Tuesday, September 27, 2011

Where in the world...? ( title thanks to Whitney's family :) )

Sometimes I pause a moment and I think, 'where the heck am I and what am I doing?'. I look around myself, sitting on a hard, lumpy little mattress on the floor, surrounded by the few meager possessions I own in this world, the rest of the large white room empty, except for the small picture of my boyfriend Tom next to my bed, whom I miss dreadfully.

Having a romance while you're traveling is both very exciting and very difficult. We both think about each othre all the time and write loads of emails each week. We're currently working out the skype thing, but so far only one us has been able to get the video to work and it's a bit off-putting watching yourself talk and hoping you don't forget the other person can see you in case you decide to pick your nose or something :) But we're in love and absence really does make the heart grow fonder. I promise ;) I love you Tommy!

So why am I on a hard, lumpy mattress desperately missing my wonderful boyfriend?

Because every night I get to see the biggest rainstorms of my life, the fattest drops, the thunderous noise on the tin rooves that I fall asleep to, they are spectacular. AND I had forgotten how much I love to read, but now I read for hours on end, EVERY single day. AND even though my massage class wasn't that great today, as far as a class could have been in the teacher even pretended she wanted to be there...I Loved It. I really did. Im so excited to practice my new techniques I learned yesterday and memorize them before I learn any more! First thing tomorrow I'm going out to get some massage tool, and a new book :), and I'm going to practice on Aoy (the owner of my guest house).

My boyfriend, my friends and my family all love me even if I'm not close by, and I can only love myself and be fun for them to be around when I'm doing what I love and sear4ching for what that is.

Sometimes I just need to remind myself :)

My whereabouts and what-doings

I am in Chiang Mai at the moment, just settled into my new residence for the next few months just outside the city square cause I got a good price.
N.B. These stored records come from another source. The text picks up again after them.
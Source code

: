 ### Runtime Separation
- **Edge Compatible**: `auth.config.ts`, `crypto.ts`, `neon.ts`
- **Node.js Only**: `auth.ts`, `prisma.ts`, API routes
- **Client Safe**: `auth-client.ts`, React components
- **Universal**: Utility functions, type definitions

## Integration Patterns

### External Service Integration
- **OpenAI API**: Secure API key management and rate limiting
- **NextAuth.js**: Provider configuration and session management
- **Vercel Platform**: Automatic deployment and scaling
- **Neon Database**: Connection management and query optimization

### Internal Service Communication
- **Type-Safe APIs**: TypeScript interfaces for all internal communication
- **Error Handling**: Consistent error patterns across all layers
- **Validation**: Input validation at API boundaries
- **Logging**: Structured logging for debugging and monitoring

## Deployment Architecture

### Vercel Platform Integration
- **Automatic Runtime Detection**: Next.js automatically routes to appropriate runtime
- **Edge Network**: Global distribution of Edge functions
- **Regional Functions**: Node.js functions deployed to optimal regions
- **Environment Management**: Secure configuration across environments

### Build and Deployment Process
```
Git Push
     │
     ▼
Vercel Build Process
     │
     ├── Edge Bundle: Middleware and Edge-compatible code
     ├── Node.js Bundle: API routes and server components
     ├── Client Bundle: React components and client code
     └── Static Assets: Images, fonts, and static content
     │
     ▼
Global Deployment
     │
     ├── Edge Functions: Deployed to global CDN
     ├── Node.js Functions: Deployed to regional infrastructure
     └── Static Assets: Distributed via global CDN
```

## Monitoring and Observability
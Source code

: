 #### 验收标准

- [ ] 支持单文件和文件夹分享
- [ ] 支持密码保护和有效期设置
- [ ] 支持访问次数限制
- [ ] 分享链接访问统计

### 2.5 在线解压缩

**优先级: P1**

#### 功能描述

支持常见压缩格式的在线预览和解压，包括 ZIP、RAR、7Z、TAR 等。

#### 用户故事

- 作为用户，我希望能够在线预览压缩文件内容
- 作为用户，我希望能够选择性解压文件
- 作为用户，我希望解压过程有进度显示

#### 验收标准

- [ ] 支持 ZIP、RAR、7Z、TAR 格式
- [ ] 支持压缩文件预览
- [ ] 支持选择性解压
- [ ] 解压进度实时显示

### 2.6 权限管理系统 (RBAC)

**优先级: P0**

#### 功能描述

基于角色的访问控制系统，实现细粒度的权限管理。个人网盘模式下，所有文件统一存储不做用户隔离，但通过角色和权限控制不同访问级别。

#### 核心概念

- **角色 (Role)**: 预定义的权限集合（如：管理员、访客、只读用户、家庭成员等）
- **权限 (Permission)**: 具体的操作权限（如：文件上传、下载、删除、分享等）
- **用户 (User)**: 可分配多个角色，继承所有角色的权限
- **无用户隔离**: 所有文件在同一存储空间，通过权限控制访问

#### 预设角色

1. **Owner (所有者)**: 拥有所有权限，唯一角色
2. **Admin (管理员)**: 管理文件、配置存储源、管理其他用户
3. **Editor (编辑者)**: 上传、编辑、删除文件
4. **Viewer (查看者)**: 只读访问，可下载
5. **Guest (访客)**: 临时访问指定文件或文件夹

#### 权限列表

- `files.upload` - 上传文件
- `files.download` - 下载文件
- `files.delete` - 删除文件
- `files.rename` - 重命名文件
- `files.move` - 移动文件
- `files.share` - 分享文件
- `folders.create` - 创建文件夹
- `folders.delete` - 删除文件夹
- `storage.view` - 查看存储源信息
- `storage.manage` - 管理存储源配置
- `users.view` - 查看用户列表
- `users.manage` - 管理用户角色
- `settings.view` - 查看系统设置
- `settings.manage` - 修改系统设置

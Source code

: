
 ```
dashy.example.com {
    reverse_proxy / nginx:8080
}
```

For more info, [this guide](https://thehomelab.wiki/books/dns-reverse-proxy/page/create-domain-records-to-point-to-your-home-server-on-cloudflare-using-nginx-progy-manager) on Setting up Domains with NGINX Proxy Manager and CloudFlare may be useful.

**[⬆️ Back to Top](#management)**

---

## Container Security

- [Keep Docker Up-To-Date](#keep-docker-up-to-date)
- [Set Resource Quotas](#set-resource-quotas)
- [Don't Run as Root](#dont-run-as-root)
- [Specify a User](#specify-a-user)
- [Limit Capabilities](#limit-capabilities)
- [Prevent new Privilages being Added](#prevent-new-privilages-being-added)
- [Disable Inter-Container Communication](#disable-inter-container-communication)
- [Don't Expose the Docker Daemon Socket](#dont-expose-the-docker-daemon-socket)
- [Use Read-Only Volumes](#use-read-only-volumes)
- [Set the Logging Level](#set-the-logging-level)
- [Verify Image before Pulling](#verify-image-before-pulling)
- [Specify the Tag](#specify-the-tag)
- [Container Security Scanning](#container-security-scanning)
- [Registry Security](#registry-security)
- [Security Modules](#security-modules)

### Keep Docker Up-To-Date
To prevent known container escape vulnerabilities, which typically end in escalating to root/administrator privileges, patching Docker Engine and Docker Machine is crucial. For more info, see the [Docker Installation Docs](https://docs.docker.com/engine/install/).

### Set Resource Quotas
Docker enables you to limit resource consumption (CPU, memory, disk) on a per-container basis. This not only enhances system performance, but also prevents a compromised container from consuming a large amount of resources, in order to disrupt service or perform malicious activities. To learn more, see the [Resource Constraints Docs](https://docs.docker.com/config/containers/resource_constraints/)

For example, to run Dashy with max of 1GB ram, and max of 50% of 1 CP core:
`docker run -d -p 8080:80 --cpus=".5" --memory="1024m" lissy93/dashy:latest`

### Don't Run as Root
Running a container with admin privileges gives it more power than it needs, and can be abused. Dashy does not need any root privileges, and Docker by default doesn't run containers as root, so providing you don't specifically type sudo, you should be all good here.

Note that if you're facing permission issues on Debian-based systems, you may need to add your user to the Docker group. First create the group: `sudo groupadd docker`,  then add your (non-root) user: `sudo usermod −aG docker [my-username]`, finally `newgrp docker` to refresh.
I've also rented myself a shiny red bike for the month so I can whip around. I considered a motorbike cause they're really fun to ride, but figured exercise is more important and I won't be travelling far enough to merit a motorized vehicle, but I'm definitely inspired to one day have a motorbike :)

I took a cooking course yesterday which was good fun. It's a very popular tourist activity and is advertised everywhere so it wasn't hard to book in. We started out at the market and were explained a few typical thai ingredients, and then just wandered around a bit, I saw a kg of dried grubs for sale! Yummy! Then we headed to a house to cook up a storm. We began with a soup, then a stirfry, salad, curry paste, curry with our paste, and a dessert. Got a handy dandy cook book at the end so I can make some stuff for my lucky friends when I see them again!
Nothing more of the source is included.